━━ Information supplied ━━

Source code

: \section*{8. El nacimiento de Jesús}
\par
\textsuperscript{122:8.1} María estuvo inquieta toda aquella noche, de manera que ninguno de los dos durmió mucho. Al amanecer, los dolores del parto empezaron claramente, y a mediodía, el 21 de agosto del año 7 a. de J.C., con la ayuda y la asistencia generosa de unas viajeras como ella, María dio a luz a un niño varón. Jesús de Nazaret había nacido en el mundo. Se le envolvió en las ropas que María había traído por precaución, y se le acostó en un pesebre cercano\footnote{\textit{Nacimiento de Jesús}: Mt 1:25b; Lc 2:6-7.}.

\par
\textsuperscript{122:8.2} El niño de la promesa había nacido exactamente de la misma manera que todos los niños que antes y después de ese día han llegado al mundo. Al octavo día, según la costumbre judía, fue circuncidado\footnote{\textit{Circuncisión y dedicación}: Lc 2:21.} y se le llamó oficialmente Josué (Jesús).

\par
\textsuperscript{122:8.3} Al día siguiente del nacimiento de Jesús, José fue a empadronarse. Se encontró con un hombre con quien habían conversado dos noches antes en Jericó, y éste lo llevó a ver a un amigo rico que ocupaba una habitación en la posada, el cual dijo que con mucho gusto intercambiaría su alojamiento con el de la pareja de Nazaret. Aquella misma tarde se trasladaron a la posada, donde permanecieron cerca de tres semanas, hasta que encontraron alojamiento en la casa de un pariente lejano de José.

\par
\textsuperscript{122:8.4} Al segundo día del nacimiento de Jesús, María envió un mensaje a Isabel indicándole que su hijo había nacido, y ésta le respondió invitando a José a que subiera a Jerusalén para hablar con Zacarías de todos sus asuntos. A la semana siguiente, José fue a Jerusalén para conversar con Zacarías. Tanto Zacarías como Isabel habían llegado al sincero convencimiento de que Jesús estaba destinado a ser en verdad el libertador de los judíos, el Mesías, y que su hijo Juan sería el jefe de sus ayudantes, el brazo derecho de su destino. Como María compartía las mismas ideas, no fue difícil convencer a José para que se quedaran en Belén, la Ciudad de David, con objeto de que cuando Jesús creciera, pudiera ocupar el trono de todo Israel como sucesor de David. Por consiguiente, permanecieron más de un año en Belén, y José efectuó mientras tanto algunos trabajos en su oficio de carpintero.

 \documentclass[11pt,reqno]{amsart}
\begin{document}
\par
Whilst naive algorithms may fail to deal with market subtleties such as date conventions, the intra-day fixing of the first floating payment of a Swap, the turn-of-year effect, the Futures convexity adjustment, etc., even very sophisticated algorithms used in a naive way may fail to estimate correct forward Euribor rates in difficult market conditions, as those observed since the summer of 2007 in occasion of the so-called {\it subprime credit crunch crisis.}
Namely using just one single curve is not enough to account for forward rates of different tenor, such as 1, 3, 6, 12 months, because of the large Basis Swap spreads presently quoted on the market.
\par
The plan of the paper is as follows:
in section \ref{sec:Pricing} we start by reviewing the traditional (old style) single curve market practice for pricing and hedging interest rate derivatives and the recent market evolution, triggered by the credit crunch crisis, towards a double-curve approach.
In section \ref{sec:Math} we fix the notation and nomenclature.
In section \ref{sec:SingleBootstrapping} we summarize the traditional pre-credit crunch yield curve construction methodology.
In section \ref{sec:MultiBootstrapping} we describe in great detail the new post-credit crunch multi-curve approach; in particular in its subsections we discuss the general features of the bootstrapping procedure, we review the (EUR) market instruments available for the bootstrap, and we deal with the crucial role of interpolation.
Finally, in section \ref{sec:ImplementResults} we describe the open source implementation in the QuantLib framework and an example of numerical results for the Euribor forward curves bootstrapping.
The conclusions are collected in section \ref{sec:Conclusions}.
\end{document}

━━━

Tally the lines above that include "niño", and reply with only the tally.

— Response to this task —
2